Re: Should you use a module to hold configuration items?
by shawnhcorey (Friar) on Sep 18, 2010 at 22:21 UTC

    A lot would depend on who would be changing the configuration. If only programmers, then putting it in a common module would make things easier; they would already know the syntax. If users were changing the configuration, then having a interface to validate their input would be best. Turning them loose with nothing but a text editor in your files is nothing but a recipe for disaster. But then you could have your interface rewrite the configuration files with something like Data::Dumper. Just remember that not using Perl modules for configuration means everyone has to learn yet another syntax.

Re: Should you use a module to hold configuration items?
by talexb (Chancellor) on Sep 19, 2010 at 01:34 UTC

    Best Practice? No. Unacceptable? No, as long as these modules only have configuration data, and are marked as configuration files in the packages that they come from.

    Purists would say configuration information should never live in a module; if you're writing something new from scratch, I'm a fan of YAML, but not everyone likes it.
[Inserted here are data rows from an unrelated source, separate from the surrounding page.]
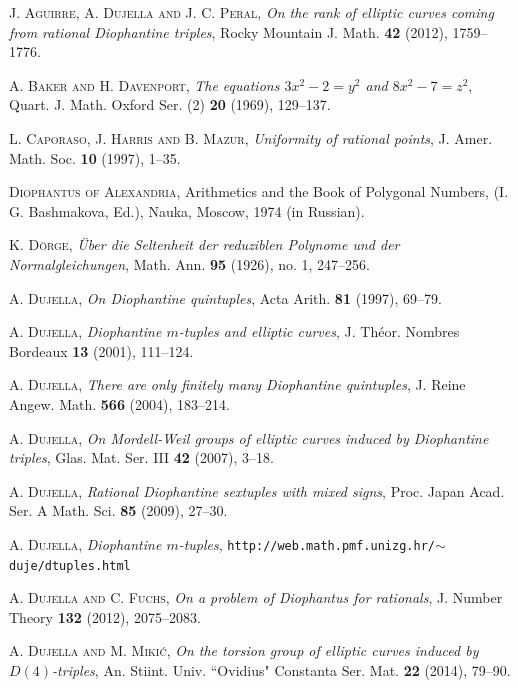 \documentclass[11pt]{amsart}
\theoremstyle{plain}
\theoremstyle{remark}
\begin{document}
\begin{thebibliography}{}

 \textsc{J. Aguirre, A. Dujella and J. C. Peral}, \textit{On the rank of elliptic curves coming from rational Diophantine triples}, Rocky Mountain J. Math. {\bf 42} (2012), 1759--1776.

 \textsc{A. Baker and H. Davenport}, \textit{The equations $3x^2 - 2 = y^2$ and $8x^2 - 7 = z^2$}, Quart. J. Math. Oxford Ser. (2) {\bf 20} (1969), 129--137.

 \textsc{L. Caporaso, J. Harris and B. Mazur}, \textit{Uniformity of
rational points}, J. Amer. Math. Soc. {\bf 10} (1997), 1--35.

 \textsc{Diophantus of Alexandria}, Arithmetics and the Book of
Polygonal Numbers, (I. G. Bashmakova, Ed.), Nauka, Moscow, 1974 (in Russian).

 \textsc{K. D\"orge}, \textit{\"Uber die Seltenheit der reduziblen Polynome und der Normalgleichungen}, Math. Ann. {\bf 95} (1926), no. 1, 247--256.

 \textsc{A. Dujella}, \textit{On Diophantine quintuples}, Acta Arith. {\bf 81} (1997), 69--79.

 \textsc{A. Dujella}, \textit{Diophantine $m$-tuples and elliptic curves}, J. Th\'eor. Nombres Bordeaux {\bf 13} (2001), 111--124.

 \textsc{A. Dujella}, \textit{There are only finitely many Diophantine quintuples}, J. Reine Angew. Math. {\bf 566} (2004), 183--214.

 \textsc{A. Dujella}, \textit{On Mordell-Weil groups of elliptic curves induced by Diophantine triples}, Glas. Mat. Ser. III {\bf 42} (2007), 3--18.

 \textsc{A. Dujella}, \textit{Rational Diophantine sextuples with mixed signs}, Proc. Japan Acad. Ser. A Math. Sci. {\bf 85} (2009), 27--30.

 \textsc{A. Dujella}, \textit{Diophantine $m$-tuples},
{\tt http://web.math.pmf.unizg.hr/$\sim$duje/dtuples.html}

 \textsc{A. Dujella and C. Fuchs}, \textit{On a problem of Diophantus for rationals},
J. Number Theory {\bf 132} (2012), 2075--2083.

 \textsc{A. Dujella and M. Miki\'c}, \textit{On the torsion group of elliptic curves induced by $D(4)$-triples}, An. Stiint. Univ. ``Ovidius" Constanta Ser. Mat. {\bf 22} (2014), 79--90.


\end{thebibliography}
\end{document}
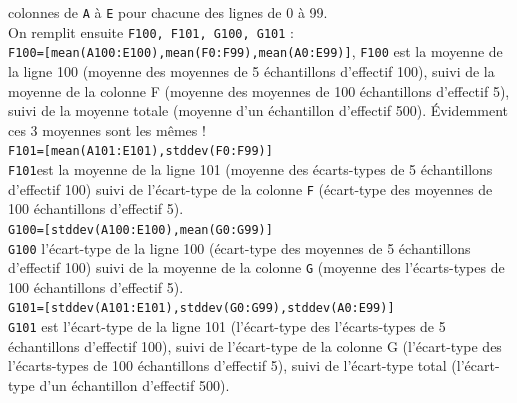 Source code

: \documentclass[a4paper,11pt]{book}
\begin{document}
 colonnes 
de {\tt A} \`a {\tt E} pour chacune des lignes de 0 \`a 99.\\
On remplit ensuite {\tt F100, F101, G100, G101} :\\
{\tt F100=[mean(A100:E100),mean(F0:F99),mean(A0:E99)]}, {\tt F100} est 
la moyenne de la ligne 100 (moyenne des moyennes de 5 \'echantillons 
d'effectif 100), suivi de la moyenne de la colonne F 
(moyenne des moyennes de 100 \'echantillons d'effectif 5), suivi de la
 moyenne totale (moyenne d'un \'echantillon
d'effectif 500). \'Evidemment ces 3 moyennes sont les m\^emes !\\
{\tt F101=[mean(A101:E101),stddev(F0:F99)]}\\
 {\tt F101}est la moyenne de la ligne 
101 (moyenne des \'ecarts-types de 5 
\'echantillons d'effectif 100) suivi de l'\'ecart-type de la colonne {\tt F}
(\'ecart-type des moyennes de 100 \'echantillons d'effectif 5).\\
{\tt G100=[stddev(A100:E100),mean(G0:G99)]}\\
{\tt G100} l'\'ecart-type de la 
ligne 100 (\'ecart-type des moyennes de 5 \'echantillons d'effectif 100) suivi de la moyenne de la colonne {\tt G} (moyenne des l'\'ecarts-types de 100 
\'echantillons d'effectif 5).\\
{\tt G101=[stddev(A101:E101),stddev(G0:G99),stddev(A0:E99)]}\\
 {\tt G101}
est l'\'ecart-type de la ligne 101 (l'\'ecart-type des l'\'ecarts-types de 5 
\'echantillons d'effectif 100), suivi de l'\'ecart-type de la colonne G 
(l'\'ecart-type des l'\'ecarts-types de 100 \'echantillons d'effectif 5), 
suivi de l'\'ecart-type  total (l'\'ecart-type  d'un \'echantillon
d'effectif 500).
\end{document}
For something that already exists, configuration info in a module is fine.

    Alex / talexb / Toronto

    "Groklaw is the open-source mentality applied to legal research" ~ Linus Torvalds

Re: Should you use a module to hold configuration items?
by cdarke (Prior) on Sep 19, 2010 at 14:27 UTC
    It it ain't broke, don't fix it. The reason for those modules might have been that they were used by other scripts: perhaps they never got written, or they faded away, or you are not aware of them.

    But... using || die instead of or die after two-arg open statements might be broke depending on parentheses.

    You did not mention use warnings; and use strict;. A lot of older code did not bother with these, so if you are looking for bugs that might be a place to start. It might also help rooting out pesky package variables.

    When tasked with learning a system like this in the past I started by writing documentation for everything. That way your work may benefit others, and you will have something to show Management for the time you spent.
Re: Should you use a module to hold configuration items?
by sundialsvc4 (Abbot) on Sep 19, 2010 at 16:21 UTC

    Some projects do use “executable code” to hold configuration data.   (Sometimes, the modules are programmatically generated.)   My wisdom is, “if it works now, don’t change it now.”   Pick you battles carefully, like a good triage nurse at an E.R.   You might not like the way it was done, but it does not appear to be screaming in pain...

    TMTOWTDI... and only two that count:   the one that works, and the other one that also works.

      You could, cautiously, say that such a design is “elegant,” if the design that you are stuck with is that “there are a bunch of separate scripts.”   (Whether or not you think that having “there are a bunch of separate scripts” qualifies as “elegant” is beside the point.)   All of the configuration options become available with one simple use statement.   No separate parsing is required:   the .pm file is the configuration file.   If the options, once set, almost never ever change, that works.

Re: Should you use a module to hold configuration items?
by dsheroh (Monsignor) on Sep 19, 2010 at 12:27 UTC
    I'm not real crazy about the use of discrete globals rather than a single config hash, but I have no problem with putting the configuration into a Perl module for the simple reason that it allows the programmer to push the task of finding the configuration off onto perl rather than having to look for it himself.
Re: Should you use a module to hold configuration items?
by JavaFan (Canon) on Sep 20, 2010 at 14:33 UTC
    What I'm wondering is whether this is considered good Perl coding practice?
    Note that you're asking two questions. One question is "do I store configuration data in config files, or as Perl code". The second is "do I make this data available via fully qualified variable names".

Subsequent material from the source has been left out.